# What you need to do
Write out exactly the lines of the entries below from the one holding "- Live Site" to the one holding "#### background image positioning", inclusive, and leave out all other lines.

# Provided records
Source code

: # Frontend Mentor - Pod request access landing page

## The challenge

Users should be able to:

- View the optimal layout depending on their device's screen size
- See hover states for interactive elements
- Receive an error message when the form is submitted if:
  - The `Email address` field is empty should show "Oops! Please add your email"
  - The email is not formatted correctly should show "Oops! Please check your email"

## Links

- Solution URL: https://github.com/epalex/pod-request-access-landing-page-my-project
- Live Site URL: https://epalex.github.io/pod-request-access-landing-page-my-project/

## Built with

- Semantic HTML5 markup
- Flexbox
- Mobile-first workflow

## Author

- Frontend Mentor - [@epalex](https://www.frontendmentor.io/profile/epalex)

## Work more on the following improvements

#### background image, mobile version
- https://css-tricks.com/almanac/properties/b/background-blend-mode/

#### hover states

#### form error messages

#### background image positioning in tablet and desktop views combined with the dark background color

...

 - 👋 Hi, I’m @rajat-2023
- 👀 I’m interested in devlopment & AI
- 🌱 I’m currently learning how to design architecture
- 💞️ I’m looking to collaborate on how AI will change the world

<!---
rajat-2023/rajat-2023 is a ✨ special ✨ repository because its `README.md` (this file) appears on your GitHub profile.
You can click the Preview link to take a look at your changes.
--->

# Task output
- Live Site URL: https://epalex.github.io/pod-request-access-landing-page-my-project/

## Built with

- Semantic HTML5 markup
- Flexbox
- Mobile-first workflow

## Author

- Frontend Mentor - [@epalex](https://www.frontendmentor.io/profile/epalex)

## Work more on the following improvements

#### background image, mobile version
- https://css-tricks.com/almanac/properties/b/background-blend-mode/

#### hover states

#### form error messages

#### background image positioning in tablet and desktop views combined with the dark background color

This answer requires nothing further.